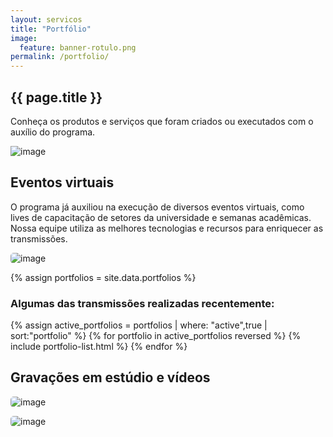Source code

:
```yaml
---
layout: servicos
title: "Portfólio"
image:
  feature: banner-rotulo.png
permalink: /portfolio/
---
```


<section class="fdb-block">
  <div class="container">
    <div class="row align-items-center pt-2">
      <div class="col-12 col-md-8 col-lg-7">
        <h2>{{ page.title }}</h2>
        <p class="lead">Conheça os produtos e serviços que foram criados ou executados com o auxílio do programa.</p>
      </div>
      <div class="col-8 col-md-4 m-auto m-md-0 ml-md-auto pt-5">
        <p><img alt="image" class="img-fluid" src="/images/illustrations/undraw_Portfolio_update_re_jqnp.svg"></p>
      </div>
    </div>
  </div>
</section>

<section class="fdb-block">
  <div class="container">
    <div class="row align-items-center">
      <div class="col-12">
        <h2>Eventos virtuais</h2>
      </div>
    </div>
    <div class="row align-items-center">
      <div class="col-10 col-lg-6">
        <p>O programa já auxiliou na execução de diversos eventos virtuais, como lives de capacitação de setores da universidade e semanas acadêmicas. Nossa equipe utiliza as melhores tecnologias e recursos para enriquecer as transmissões.</p>
      </div>
      <div class="col-10 col-lg-6">
        <p><img style="border-radius: 5px;" alt="image" class="img-fluid" src="/images/portfolio/4_3.jpg"></p>
      </div>
    </div>
  </div>
</section>

{% assign portfolios = site.data.portfolios %}

<section>
  <div class="container pb-5">
    <div class="row justify-content-center">
      <div class="col-12 text-left">
        <h3>Algumas das transmissões realizadas recentemente:</h3>
      </div>
    </div>
    <div class="row justify-content-center">
      <div class="col-12">
        <div class="tiles">
          {% assign active_portfolios = portfolios | where: "active",true | sort:"portfolio" %}
          {% for portfolio in active_portfolios reversed %}
            {% include portfolio-list.html %}
          {% endfor %}
        </div>
      </div>
    </div>
  </div>
</section>

<section class="fdb-block pt-5">
  <div class="container">
    <div class="row align-items-center">
      <div class="col-12">
        <h2>Gravações em estúdio e vídeos</h2>
      </div>
    </div>
    <div class="row align-items-center">
      <div class="col-10 col-lg-6">
        <p><img style="border-radius: 5px;" alt="image" class="img-fluid" src="/images/portfolio/4_2.jpg"></p>
      </div>
      <div class="col-10 col-lg-6">
        <p><img style="border-radius: 5px;" alt="image" class="img-fluid" src="/images/portfolio/IMG_4127.JPG"></p>
      </div>
    </div>
  </div>
</section>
━━━━━━━━━━━━━━━━━━━━━━━━━━━━━━
▶ Goal of the exercise
Whichever lines of the material hold the word "assign", find and copy them.

▶ Solution for this problem
{% assign portfolios = site.data.portfolios %}
          {% assign active_portfolios = portfolios | where: "active",true | sort:"portfolio" %}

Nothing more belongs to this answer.